Now is the time, through engagement with our customers, to ensure that the true costs of any apparel item, whether produced in Bangladesh or in other sourcing hubs, are clearly communicated to the end consumer. There is an emerging groundswell of consumers in our key markets of the UK, Europe and the USA that want to be assured that the product that they purchase is produced in the most ethical, environmentally sound manner possible. The Covid-19 pandemic offers the opportunity to inform those consumers and, together with our business partners, we can champion the virtues of the apparel product that we produce as a nation.

The Bangladesh RMG industry can no longer rely on the level of business that we enjoyed before the pandemic broke and we will need to adapt. There is much talk about the "survival of the fittest" within the global apparel supply chain. There is a common misconception that when asked to describe the process of natural selection, as defined by Charles Darwin in his work On the Origin of Species and the term survival of the fittest, many assume "fittest" to mean the best physical specimen of the species and that only those in the best shape and best health will survive in nature.
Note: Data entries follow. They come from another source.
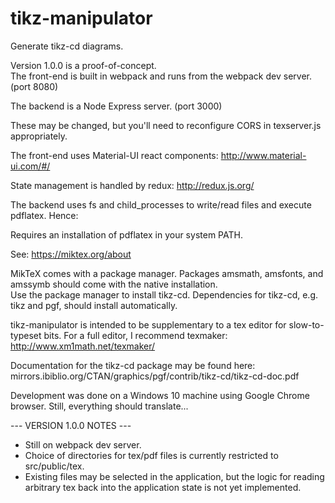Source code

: # tikz-manipulator
Generate tikz-cd diagrams.

Version 1.0.0 is a proof-of-concept.  
The front-end is built in webpack and runs from the webpack dev server.  (port 8080)

The backend is a Node Express server. (port 3000)

These may be changed, but you'll need to reconfigure CORS in texserver.js appropriately.

The front-end uses Material-UI react components:  http://www.material-ui.com/#/

State management is handled by redux:  http://redux.js.org/

The backend uses fs and child_processes to write/read files and execute pdflatex.  Hence:

Requires an installation of pdflatex in your system PATH.

See:  https://miktex.org/about

MikTeX comes with a package manager.  Packages amsmath, amsfonts, and amssymb should come with the native installation.  
Use the package manager to install tikz-cd.  Dependencies for tikz-cd, e.g. tikz and pgf, should install automatically.

tikz-manipulator is intended to be supplementary to a tex editor for slow-to-typeset bits.
For a full editor, I recommend texmaker:
http://www.xm1math.net/texmaker/

Documentation for the tikz-cd package may be found here:  mirrors.ibiblio.org/CTAN/graphics/pgf/contrib/tikz-cd/tikz-cd-doc.pdf

Development was done on a Windows 10 machine using Google Chrome browser.  Still, everything should translate...

--- VERSION 1.0.0 NOTES ---
 - Still on webpack dev server.
 - Choice of directories for tex/pdf files is currently restricted to src/public/tex.
 - Existing files may be selected in the application, but the logic for reading arbitrary tex back into the application state
   is not yet implemented.
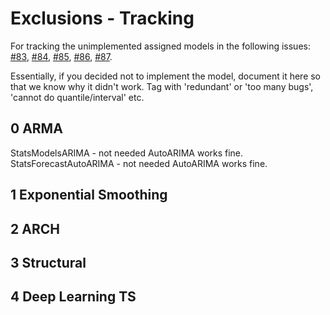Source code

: # Exclusions - Tracking

For tracking the unimplemented assigned models in the following issues: [#83](https://github.com/Blood-Glucose-Control/nocturnal-hypo-gly-prob-forecast/issues/83), [#84](https://github.com/Blood-Glucose-Control/nocturnal-hypo-gly-prob-forecast/issues/84), [#85](https://github.com/Blood-Glucose-Control/nocturnal-hypo-gly-prob-forecast/issues/85), [#86](https://github.com/Blood-Glucose-Control/nocturnal-hypo-gly-prob-forecast/issues/86), [#87](https://github.com/Blood-Glucose-Control/nocturnal-hypo-gly-prob-forecast/issues/87).

Essentially, if you decided not to implement the model, document it here so that we know why it didn't work. Tag with 'redundant' or 'too many bugs', 'cannot do quantile/interval' etc.

## 0 ARMA

StatsModelsARIMA - not needed AutoARIMA works fine.
StatsForecastAutoARIMA - not needed AutoARIMA works fine.

## 1 Exponential Smoothing

## 2 ARCH

## 3 Structural

## 4 Deep Learning TS
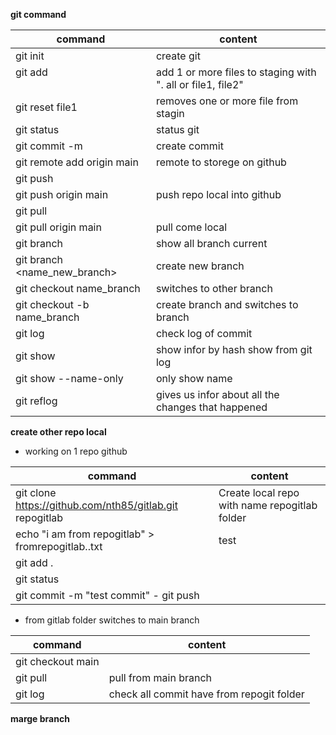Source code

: **git command**

| command | content |
| ------- | ------- |
| git init | create git |
| git add <option> | add 1 or more files to staging with ". all or file1, file2" |
| git reset file1 | removes one or more file from stagin |
| git status | status git |
| git commit -m | create commit |
| git remote add origin main | remote to storege on github |
| git push |
| git push origin main | push repo local into github |
| git pull |
| git pull origin main | pull come local |
| git branch | show all branch current |
| git branch <name_new_branch> | create new branch |
| git checkout name_branch | switches to other branch |
| git checkout -b name_branch | create branch and switches to branch |
| git log | check log of commit |
| git show <commit hash> | show infor by hash show from git log |
| git show --name-only <hash> | only show name |
| git reflog | gives us infor about all the changes that happened |  

**create other repo local**
- working on 1 repo github 

| command | content |
| ------- | ------- |
| git clone https://github.com/nth85/gitlab.git repogitlab | Create local repo with name repogitlab folder |
|  echo "i am from repogitlab" > fromrepogitlab..txt | test|
| git add . | |
| git status | |
| git commit -m "test commit" - git push | |

- from gitlab folder switches to main branch

| command | content |
| ------- | ------- |
| git checkout main | |
| git pull | pull from main branch |
| git log | check all commit have from repogit folder |

**marge branch**




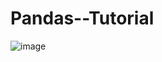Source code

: # Pandas--Tutorial

![image](https://github.com/Mark-Yousri/Pandas--Tutorial/assets/100801214/5ae19900-19ab-442e-814d-a9b6e7e4bc83)
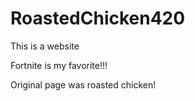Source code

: # RoastedChicken420
This is  a website

Fortnite is my favorite!!!

Original page was roasted chicken!
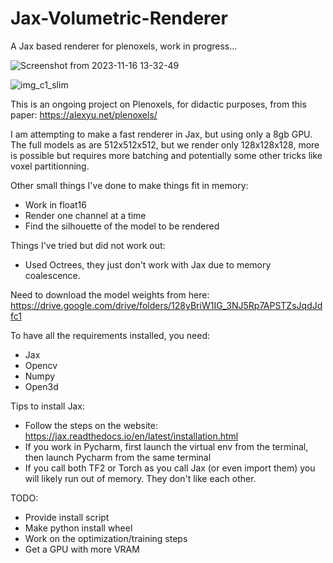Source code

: # Jax-Volumetric-Renderer
A Jax based renderer for plenoxels, work in progress...

![Screenshot from 2023-11-16 13-32-49](https://github.com/szat/Jax-Volumetric-Renderer/assets/5555551/5a6c8778-d64f-4852-8280-39b1cee3e350)

![img_c1_slim](https://github.com/szat/Jax-Volumetric-Renderer/assets/5555551/16f4c186-9292-4215-a78c-ea03be6ccd33)

This is an ongoing project on Plenoxels, for didactic purposes, from this paper: https://alexyu.net/plenoxels/

I am attempting to make a fast renderer in Jax, but using only a 8gb GPU. The full models as are 512x512x512, but we render only
128x128x128, more is possible but requires more batching and potentially some other tricks like voxel partitionning. 

Other small things I've done to make things fit in memory:
- Work in float16
- Render one channel at a time
- Find the silhouette of the model to be rendered

Things I've tried but did not work out:
- Used Octrees, they just don't work with Jax due to memory coalescence.

Need to download the model weights from here: 
https://drive.google.com/drive/folders/128yBriW1IG_3NJ5Rp7APSTZsJqdJdfc1

To have all the requirements installed, you need:
- Jax
- Opencv
- Numpy
- Open3d

Tips to install Jax:
- Follow the steps on the website: https://jax.readthedocs.io/en/latest/installation.html
- If you work in Pycharm, first launch the virtual env from the terminal, then launch Pycharm from the same terminal
- If you call both TF2 or Torch as you call Jax (or even import them) you will likely run out of memory. They don't like each other.

TODO: 
- Provide install script
- Make python install wheel
- Work on the optimization/training steps
- Get a GPU with more VRAM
However, this is not always the case. Individuals that survive are not always the strongest, fastest, or smartest. By that definition, then, survival of the fittest might not be the best way to describe natural selection as it applies to evolution. Darwin did not mean it in those terms when he used it in his republished book. He intended "fittest" to mean the members of the species best suited, or able to adapt to the immediate environment, and it is this process of adaption that will ensure that the Bangladesh apparel industry can survive going forward.

Through engagement with our business partners, the championing of the advances the RMG sector has made and the establishment of meaningful partnerships based on a fair pricing strategy, the industry will continue, albeit in a different format to what we all knew before the Covid-19 crisis took hold.